### EXERCISE AIM
Below are the records; repeat exactly their lines between the line holding "confitébor tibi in" and the line holding "in princípio, et", inclusive, skipping the pictures.

*** Opening EXTRACTED MATERIAL ***

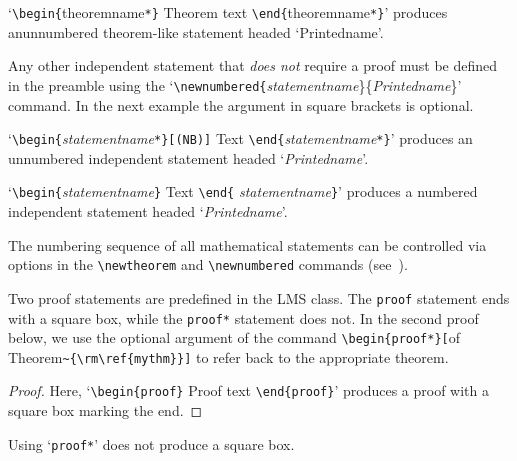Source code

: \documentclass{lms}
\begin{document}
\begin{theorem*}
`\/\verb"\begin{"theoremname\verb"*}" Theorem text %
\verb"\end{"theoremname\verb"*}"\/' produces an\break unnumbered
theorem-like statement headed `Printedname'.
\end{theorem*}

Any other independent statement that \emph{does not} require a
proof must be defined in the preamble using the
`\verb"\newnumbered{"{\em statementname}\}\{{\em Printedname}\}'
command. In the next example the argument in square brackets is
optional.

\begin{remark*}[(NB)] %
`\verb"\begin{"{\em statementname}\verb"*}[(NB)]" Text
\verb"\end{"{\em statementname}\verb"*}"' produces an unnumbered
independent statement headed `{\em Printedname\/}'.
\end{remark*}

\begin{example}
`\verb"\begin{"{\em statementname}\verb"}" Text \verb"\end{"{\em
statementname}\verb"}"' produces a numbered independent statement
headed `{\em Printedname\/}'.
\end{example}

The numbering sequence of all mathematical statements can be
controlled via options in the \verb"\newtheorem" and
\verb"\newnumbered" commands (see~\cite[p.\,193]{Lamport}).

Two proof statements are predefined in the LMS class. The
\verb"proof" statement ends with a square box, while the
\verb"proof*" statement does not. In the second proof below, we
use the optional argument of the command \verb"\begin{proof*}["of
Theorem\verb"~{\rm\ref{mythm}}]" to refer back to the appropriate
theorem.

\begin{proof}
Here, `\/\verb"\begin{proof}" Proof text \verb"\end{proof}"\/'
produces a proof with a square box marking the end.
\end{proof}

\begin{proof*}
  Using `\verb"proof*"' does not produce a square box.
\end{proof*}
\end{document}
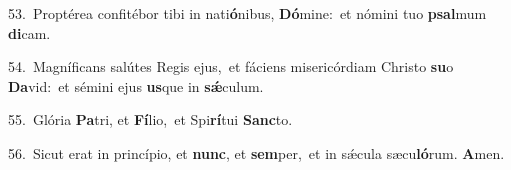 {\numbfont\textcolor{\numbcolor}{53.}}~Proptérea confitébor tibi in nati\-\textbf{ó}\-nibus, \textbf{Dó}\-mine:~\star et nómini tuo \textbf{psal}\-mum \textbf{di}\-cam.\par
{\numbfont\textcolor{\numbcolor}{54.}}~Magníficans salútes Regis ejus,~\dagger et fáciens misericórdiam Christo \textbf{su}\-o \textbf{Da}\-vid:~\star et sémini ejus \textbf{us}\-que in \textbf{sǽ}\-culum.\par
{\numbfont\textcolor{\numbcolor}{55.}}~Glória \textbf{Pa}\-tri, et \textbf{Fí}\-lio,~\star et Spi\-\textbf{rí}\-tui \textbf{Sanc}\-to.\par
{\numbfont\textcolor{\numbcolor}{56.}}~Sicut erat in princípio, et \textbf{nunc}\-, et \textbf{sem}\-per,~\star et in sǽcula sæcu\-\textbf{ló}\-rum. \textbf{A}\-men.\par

*** Closing EXTRACTED MATERIAL ***
*** Opening EXTRACTED MATERIAL ***

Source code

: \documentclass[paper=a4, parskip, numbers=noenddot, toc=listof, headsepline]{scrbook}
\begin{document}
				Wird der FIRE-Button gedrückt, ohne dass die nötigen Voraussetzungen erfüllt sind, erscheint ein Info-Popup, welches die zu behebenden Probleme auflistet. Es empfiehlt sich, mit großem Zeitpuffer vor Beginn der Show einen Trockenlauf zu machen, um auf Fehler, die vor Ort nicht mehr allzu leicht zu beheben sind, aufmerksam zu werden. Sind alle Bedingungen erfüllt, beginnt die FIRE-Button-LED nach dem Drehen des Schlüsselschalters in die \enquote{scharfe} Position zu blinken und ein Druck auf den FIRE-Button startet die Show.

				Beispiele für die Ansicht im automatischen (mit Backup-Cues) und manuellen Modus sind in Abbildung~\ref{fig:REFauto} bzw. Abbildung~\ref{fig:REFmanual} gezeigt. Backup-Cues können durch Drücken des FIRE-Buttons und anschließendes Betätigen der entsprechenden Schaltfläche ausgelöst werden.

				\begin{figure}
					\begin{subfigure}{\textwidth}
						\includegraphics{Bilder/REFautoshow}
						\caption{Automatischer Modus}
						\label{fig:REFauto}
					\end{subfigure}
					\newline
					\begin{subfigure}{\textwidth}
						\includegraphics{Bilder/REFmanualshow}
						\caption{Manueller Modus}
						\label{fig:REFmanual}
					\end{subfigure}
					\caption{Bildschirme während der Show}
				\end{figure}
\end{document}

*** Closing EXTRACTED MATERIAL ***
*** Opening EXTRACTED MATERIAL ***

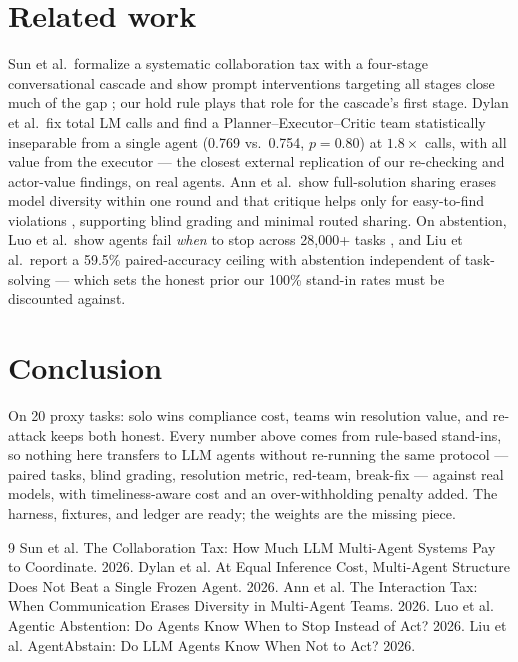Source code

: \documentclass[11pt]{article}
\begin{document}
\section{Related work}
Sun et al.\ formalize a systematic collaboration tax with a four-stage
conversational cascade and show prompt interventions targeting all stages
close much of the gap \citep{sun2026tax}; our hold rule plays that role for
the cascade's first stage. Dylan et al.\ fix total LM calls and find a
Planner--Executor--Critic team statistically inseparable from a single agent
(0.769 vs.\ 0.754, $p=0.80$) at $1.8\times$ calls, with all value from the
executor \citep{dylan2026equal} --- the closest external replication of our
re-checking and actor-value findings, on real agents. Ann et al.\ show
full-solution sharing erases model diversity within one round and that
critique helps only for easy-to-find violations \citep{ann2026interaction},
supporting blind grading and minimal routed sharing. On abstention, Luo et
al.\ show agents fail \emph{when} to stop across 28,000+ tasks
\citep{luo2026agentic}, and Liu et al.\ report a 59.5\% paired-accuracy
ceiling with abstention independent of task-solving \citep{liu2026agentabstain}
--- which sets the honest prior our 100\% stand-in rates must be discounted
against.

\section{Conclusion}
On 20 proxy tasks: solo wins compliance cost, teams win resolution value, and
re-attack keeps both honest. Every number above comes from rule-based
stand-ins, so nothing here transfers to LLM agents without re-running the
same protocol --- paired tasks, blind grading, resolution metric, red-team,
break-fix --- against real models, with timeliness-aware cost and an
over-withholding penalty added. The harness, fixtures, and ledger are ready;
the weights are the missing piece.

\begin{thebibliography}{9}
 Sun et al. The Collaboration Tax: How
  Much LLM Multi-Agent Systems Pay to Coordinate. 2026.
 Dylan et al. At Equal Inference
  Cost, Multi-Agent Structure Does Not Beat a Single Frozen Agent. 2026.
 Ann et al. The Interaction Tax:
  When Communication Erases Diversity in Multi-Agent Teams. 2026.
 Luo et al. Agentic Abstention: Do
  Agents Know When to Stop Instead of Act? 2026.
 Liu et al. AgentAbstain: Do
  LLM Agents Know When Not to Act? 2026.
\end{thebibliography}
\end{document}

*** Closing EXTRACTED MATERIAL ***

### ANSWER TO THIS PROBLEM
 {\numbfont\textcolor{\numbcolor}{53.}}~Proptérea confitébor tibi in nati\-\textbf{ó}\-nibus, \textbf{Dó}\-mine:~\star et nómini tuo \textbf{psal}\-mum \textbf{di}\-cam.\par
{\numbfont\textcolor{\numbcolor}{54.}}~Magníficans salútes Regis ejus,~\dagger et fáciens misericórdiam Christo \textbf{su}\-o \textbf{Da}\-vid:~\star et sémini ejus \textbf{us}\-que in \textbf{sǽ}\-culum.\par
{\numbfont\textcolor{\numbcolor}{55.}}~Glória \textbf{Pa}\-tri, et \textbf{Fí}\-lio,~\star et Spi\-\textbf{rí}\-tui \textbf{Sanc}\-to.\par
{\numbfont\textcolor{\numbcolor}{56.}}~Sicut erat in princípio, et \textbf{nunc}\-, et \textbf{sem}\-per,~\star et in sǽcula sæcu\-\textbf{ló}\-rum. \textbf{A}\-men.\par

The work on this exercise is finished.